### Exercise data
===============
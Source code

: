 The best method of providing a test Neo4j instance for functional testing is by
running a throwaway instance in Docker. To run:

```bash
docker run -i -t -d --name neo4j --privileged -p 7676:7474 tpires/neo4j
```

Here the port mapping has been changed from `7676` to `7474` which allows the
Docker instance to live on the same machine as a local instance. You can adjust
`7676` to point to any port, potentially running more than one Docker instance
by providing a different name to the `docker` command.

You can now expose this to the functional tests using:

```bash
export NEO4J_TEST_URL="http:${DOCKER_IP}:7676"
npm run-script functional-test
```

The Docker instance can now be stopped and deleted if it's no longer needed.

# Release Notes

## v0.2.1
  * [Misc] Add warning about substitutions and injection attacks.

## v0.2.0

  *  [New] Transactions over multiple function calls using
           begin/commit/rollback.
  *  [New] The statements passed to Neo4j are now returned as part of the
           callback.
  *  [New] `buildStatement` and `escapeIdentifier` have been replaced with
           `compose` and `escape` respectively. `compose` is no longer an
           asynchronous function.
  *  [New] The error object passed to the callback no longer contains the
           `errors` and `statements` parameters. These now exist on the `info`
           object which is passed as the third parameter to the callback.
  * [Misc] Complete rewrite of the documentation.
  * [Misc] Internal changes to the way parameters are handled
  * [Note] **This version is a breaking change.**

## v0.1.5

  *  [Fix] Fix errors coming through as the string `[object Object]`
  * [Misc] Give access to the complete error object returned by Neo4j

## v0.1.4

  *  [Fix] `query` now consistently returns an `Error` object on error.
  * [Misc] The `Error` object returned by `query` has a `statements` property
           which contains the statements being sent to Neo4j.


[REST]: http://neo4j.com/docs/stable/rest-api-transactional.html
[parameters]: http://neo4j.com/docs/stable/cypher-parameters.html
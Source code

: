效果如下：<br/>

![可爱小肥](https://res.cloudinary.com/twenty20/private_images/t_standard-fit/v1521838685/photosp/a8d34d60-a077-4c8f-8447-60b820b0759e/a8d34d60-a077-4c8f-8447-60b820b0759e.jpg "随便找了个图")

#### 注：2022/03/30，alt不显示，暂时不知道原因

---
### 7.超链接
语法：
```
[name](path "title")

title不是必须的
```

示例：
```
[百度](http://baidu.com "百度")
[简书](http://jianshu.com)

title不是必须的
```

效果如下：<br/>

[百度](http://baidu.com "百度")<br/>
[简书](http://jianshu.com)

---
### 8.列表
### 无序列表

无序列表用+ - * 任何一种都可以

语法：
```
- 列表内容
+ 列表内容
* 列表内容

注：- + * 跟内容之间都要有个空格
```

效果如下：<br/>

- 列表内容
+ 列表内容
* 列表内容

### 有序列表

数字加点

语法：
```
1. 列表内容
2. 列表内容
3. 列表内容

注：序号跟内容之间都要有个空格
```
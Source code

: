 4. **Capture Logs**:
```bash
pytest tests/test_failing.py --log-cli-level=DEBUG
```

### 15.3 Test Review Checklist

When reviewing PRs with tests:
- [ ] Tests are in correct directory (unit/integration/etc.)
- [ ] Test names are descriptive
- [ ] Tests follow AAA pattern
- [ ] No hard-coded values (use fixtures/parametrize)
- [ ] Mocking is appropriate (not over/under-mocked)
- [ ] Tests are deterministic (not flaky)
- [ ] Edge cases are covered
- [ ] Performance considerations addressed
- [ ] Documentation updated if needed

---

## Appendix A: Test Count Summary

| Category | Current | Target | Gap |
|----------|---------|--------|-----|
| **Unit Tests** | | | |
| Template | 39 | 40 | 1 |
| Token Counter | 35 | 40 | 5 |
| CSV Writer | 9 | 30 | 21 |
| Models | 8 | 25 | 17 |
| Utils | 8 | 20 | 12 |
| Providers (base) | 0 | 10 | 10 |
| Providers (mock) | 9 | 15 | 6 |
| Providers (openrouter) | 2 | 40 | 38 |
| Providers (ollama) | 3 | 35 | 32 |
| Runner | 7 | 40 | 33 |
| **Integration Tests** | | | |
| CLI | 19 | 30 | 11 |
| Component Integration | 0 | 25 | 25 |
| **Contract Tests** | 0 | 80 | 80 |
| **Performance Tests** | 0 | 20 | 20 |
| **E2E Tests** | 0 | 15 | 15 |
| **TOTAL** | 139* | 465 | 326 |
===============
### What you need to do
Note each line above that holds "been", then copy all of them.

### Problem solution
Here the port mapping has been changed from `7676` to `7474` which allows the
  *  [New] `buildStatement` and `escapeIdentifier` have been replaced with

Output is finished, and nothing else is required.